I’m not trying to partake in the impossible task of creating an explanation as to what or why love is. The fact that it exists is enough. And all I can say is, I’d like to believe we all have a love out there that we deserve. The one that we should work hard to own and keep. The one we accept with all our heart through the good times and the bad. Some of us might have already found it, but for the others who are still waiting: that’s okay! Love will come at its own time. 🙂
That said, I’m fervently wishing that no one is playing Leona Lewis at top volume because they’re suffering from Bleeding Heart Syndrome.

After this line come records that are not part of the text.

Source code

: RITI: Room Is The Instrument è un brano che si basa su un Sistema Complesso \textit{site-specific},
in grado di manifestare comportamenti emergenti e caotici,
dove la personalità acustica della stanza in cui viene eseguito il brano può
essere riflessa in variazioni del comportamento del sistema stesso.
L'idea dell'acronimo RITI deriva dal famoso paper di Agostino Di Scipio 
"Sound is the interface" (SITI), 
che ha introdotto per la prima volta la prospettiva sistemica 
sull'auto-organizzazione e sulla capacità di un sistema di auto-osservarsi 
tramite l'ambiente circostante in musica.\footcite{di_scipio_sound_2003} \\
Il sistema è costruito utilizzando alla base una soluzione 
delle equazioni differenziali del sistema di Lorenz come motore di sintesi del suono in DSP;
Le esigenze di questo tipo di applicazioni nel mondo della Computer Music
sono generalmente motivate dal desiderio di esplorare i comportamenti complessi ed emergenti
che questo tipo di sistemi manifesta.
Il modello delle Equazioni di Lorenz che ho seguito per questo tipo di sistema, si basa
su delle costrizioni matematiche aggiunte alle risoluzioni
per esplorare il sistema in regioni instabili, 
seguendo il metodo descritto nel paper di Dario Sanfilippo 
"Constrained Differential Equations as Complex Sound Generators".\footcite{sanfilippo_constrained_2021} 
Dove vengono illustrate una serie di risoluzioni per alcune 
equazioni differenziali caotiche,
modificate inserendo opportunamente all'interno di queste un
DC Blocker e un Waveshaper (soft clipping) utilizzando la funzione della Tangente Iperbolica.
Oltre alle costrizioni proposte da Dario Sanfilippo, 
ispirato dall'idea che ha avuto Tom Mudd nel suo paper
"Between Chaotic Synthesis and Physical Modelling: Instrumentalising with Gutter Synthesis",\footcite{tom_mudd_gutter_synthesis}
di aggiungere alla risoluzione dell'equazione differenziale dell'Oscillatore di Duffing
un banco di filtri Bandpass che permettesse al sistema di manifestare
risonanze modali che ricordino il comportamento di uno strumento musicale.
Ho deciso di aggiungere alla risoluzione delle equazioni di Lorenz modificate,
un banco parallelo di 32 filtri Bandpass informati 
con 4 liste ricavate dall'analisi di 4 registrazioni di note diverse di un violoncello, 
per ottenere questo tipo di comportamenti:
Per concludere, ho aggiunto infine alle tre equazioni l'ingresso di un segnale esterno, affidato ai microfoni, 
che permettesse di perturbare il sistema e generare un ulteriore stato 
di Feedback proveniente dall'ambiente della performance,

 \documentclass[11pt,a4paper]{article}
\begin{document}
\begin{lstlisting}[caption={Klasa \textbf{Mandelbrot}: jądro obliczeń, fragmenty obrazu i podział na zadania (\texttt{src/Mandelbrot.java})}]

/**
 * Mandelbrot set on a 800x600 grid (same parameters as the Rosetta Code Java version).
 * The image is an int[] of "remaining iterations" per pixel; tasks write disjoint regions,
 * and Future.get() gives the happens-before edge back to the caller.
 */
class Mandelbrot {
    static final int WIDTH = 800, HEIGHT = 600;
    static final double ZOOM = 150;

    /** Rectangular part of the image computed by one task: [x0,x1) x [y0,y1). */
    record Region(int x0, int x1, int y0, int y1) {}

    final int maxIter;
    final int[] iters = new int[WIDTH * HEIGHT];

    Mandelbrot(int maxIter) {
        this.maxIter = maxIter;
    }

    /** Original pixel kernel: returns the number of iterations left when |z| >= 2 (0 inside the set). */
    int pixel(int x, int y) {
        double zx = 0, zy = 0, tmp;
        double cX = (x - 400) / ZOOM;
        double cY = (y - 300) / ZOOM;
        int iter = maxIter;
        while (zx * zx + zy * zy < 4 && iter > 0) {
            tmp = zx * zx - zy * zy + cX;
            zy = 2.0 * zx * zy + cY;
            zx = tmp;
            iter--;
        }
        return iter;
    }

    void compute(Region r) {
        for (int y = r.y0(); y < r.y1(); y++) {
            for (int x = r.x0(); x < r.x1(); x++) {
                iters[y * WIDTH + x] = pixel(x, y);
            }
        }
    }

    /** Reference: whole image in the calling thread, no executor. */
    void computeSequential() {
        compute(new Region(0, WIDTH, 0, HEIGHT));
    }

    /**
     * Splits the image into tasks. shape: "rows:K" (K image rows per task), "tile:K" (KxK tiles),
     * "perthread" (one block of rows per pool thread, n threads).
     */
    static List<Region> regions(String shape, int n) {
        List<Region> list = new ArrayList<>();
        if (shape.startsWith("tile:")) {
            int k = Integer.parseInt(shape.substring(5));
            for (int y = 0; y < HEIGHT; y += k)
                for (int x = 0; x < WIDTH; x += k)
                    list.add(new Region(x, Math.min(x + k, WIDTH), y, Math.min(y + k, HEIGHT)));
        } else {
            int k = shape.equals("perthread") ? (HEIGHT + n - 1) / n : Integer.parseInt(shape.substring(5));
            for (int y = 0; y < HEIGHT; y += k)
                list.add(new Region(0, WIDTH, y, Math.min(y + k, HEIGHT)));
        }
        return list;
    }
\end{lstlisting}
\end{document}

Ya see what I just did there? 😛
So I technically don’t believe in “celebrating” Valentine’s. (Loving is an everyday thing!) But since I like what it stands for anyway, I always make it a point to bake a little something to send out a little love to my readers. This year I went on the more literal route by making heart-shaped cookie sandwiches. <3
These are super easy lemon cookies of the flaky nature. I find that cookies with sour cream (or cottage cheese for that matter) in them often are. They’re not exactly firm-flaky like pie crusts, but they are softer to the bite and have this light colouring that allows you to see ripples of gorgeous flaky layers. They also have that nice slight tang in them that seems to be unique only in sour cream cookies.
What made me love these more was the delicious scent that the lemon zest brought to the table. While the lemon taste isn’t as predominant as the jam, just one whiff and you would know there is lemon in these cookies.
Shaping these into small hearts makes it so easy to pop into the mouth, and even that I can imagine people doing in two ways: Chomping up the hearts in annoyance at this only-for-couples day; OR lovingly biting into the hearts while thinking about the way the significant other smiles. Haha! This cheesiness is so unlike me, but it sure is flowing out quite a bit today! 😀
Lemon-Sour Cream Cookies with Jam Filling
Makes about 25 cookie sandwiches, depending on size of cut-outs
Ingredients
- 250 grams all-purpose flour
- 1 teaspoon baking powder
- 100 grams caster sugar
- 80 grams unsalted butter, softened
- 250 mL sour cream
- ½ teaspon vanilla extract
- 1 medium egg
- Zest of 1 lemon
- Jam of choice, I recommend strawberry or raspberry
- Icing sugar, for dusting if desired
Instructions
- 1. In a large bowl, whisk together the flour, sugar and baking powder. Add the butter, sour cream, egg, vanilla, and lemon zest.
- 2. Bring all the ingredients together with hands to form a very sticky dough. Wrap the dough in cling film and leave in the fridge overnight to harden and make it easier to handle.
- 3. Preheat the oven to 300°F (150°C) and line a baking tray with baking paper.
- 4. Roll out the dough to a thinness of 2 to 3 mm, the cut out into desired shapes. The cookies will rise slightly in the oven. Press the scraps back to form a whole piece of dough, then re-roll and re-cut until all the dough has been used up.
- 5. Bake for 8 to 10 minutes until a pale golden brown. The cookies will be soft so let them cool in the pan for about 10 minutes before transferring to a wire rack to cool.
- 6. Once cooled, pair up the cookies. Place a teaspoon of jam on one cookie then gently press together with the other. Dust with icing sugar to serve, if desired.